É simples assim: muita gente no País sabe que está sendo roubada, gostaria de saber quanto roubaram, quem será punido e como devolver o dinheiro aos cofres públicos. Se isso for negado, viveremos numa bolha de outra natureza, que só um movimento popular pode estourar. O limite de endividamento foi atingido, por que não o seria o da paciência? A estrutura política, além de ostensivamente dispendiosa, recebe milhões de reais em propinas. E, ainda por cima, retorna muitos milhões de dinheiro público para retribuir a quem a suborna. Esse mecanismo perverso não pode durar. É uma ilusão esperar que seja um fato natural, aceito como a sucessão das estações do ano.

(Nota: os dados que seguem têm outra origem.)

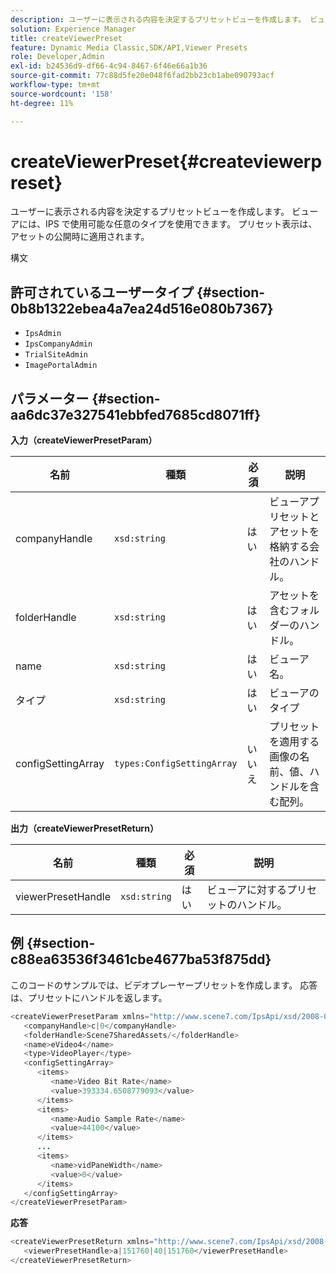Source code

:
 ```yaml
---
description: ユーザーに表示される内容を決定するプリセットビューを作成します。 ビューアには、IPS で使用可能な任意のタイプを使用できます。 プリセット表示は、アセットの公開時に適用されます。
solution: Experience Manager
title: createViewerPreset
feature: Dynamic Media Classic,SDK/API,Viewer Presets
role: Developer,Admin
exl-id: b24536d9-df66-4c94-8467-6f46e66a1b36
source-git-commit: 77c88d5fe20e048f6fad2bb23cb1abe090793acf
workflow-type: tm+mt
source-wordcount: '158'
ht-degree: 11%

---
```


# createViewerPreset{#createviewerpreset}

ユーザーに表示される内容を決定するプリセットビューを作成します。 ビューアには、IPS で使用可能な任意のタイプを使用できます。 プリセット表示は、アセットの公開時に適用されます。

構文

## 許可されているユーザータイプ {#section-0b8b1322ebea4a7ea24d516e080b7367}

* `IpsAdmin`
* `IpsCompanyAdmin`
* `TrialSiteAdmin`
* `ImagePortalAdmin`

## パラメーター {#section-aa6dc37e327541ebbfed7685cd8071ff}

**入力（createViewerPresetParam）**

| 名前 | 種類 | 必須 | 説明 |
|---|---|---|---|
| companyHandle | `xsd:string` | はい | ビューアプリセットとアセットを格納する会社のハンドル。 |
| folderHandle | `xsd:string` | はい | アセットを含むフォルダーのハンドル。 |
| name | `xsd:string` | はい | ビューア名。 |
| タイプ | `xsd:string` | はい | ビューアのタイプ |
| configSettingArray | `types:ConfigSettingArray` | いいえ | プリセットを適用する画像の名前、値、ハンドルを含む配列。 |

**出力（createViewerPresetReturn）**

| 名前 | 種類 | 必須 | 説明 |
|---|---|---|---|
| viewerPresetHandle | `xsd:string` | はい | ビューアに対するプリセットのハンドル。 |

## 例 {#section-c88ea63536f3461cbe4677ba53f875dd}

このコードのサンプルでは、ビデオプレーヤープリセットを作成します。 応答は、プリセットにハンドルを返します。

```java
<createViewerPresetParam xmlns="http://www.scene7.com/IpsApi/xsd/2008-01-15">
   <companyHandle>c|0</companyHandle>
   <folderHandle>Scene7SharedAssets/</folderHandle>
   <name>eVideo4</name>
   <type>VideoPlayer</type>
   <configSettingArray>
      <items>
         <name>Video Bit Rate</name>
         <value>393334.6508779093</value>
      </items>
      <items>
         <name>Audio Sample Rate</name>
         <value>44100</value>
      </items>
      ...
      <items>
         <name>vidPaneWidth</name>
         <value>0</value>
      </items>
   </configSettingArray>
</createViewerPresetParam>
```

**応答**

```java
<createViewerPresetReturn xmlns="http://www.scene7.com/IpsApi/xsd/2008-01-15">
   <viewerPresetHandle>a|151760|40|151760</viewerPresetHandle>
</createViewerPresetReturn>
```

Talvez eu me tenha iludido com o que vejo ou mesmo sido levado a pensar assim por causa do percurso São Paulo-Brasil Central, do centro econômico às bases de operação de Cachoeira. Nuvens cinzentas ou apenas um relâmpago no céu azul? País fantástico ou fantasmagórico? Chega um momento em que é preciso contar com os próprios olhos: a decadência política e o aparente esgotamento de um modelo econômico são muito volumosos para passarem despercebidos. O enlace dos dois e os filhos que vão gerar são apenas a intuição da viagem.
Em 2014 o golpe militar fará meio século. Será o ano da sétima eleição direta para presidente. Melhorou muito a situação do nosso povo mais pobre. Mas a realidade eleitoral aprisionou o processo político e o levou a amplo descrédito. A maioria dos políticos seguirá vendo a história como uma eleição depois da outra. Um expoente como Lula, que conheço desde o meio da década de 1980, não elabora sobre os caminhos nacionais, dispõe-se a morder a canela dos adversários na eleição paulistana.
Às vezes, no exílio, julgava estar delirando. O amigo Francisco Nelson me confortava: "Você está lúcido". Chico Nelson, infelizmente, morreu há alguns anos. Será que estou vendo mesmo o homem reputado internacionalmente como um estadista mordendo canelas numa eleição municipal? Saudades do Chico Nelson. Chegamos juntos do exílio, em 1979. Nesses momentos aparece para mim, confirmando a frase de um escritor francês: não visitamos os mortos, eles é que nos visitam.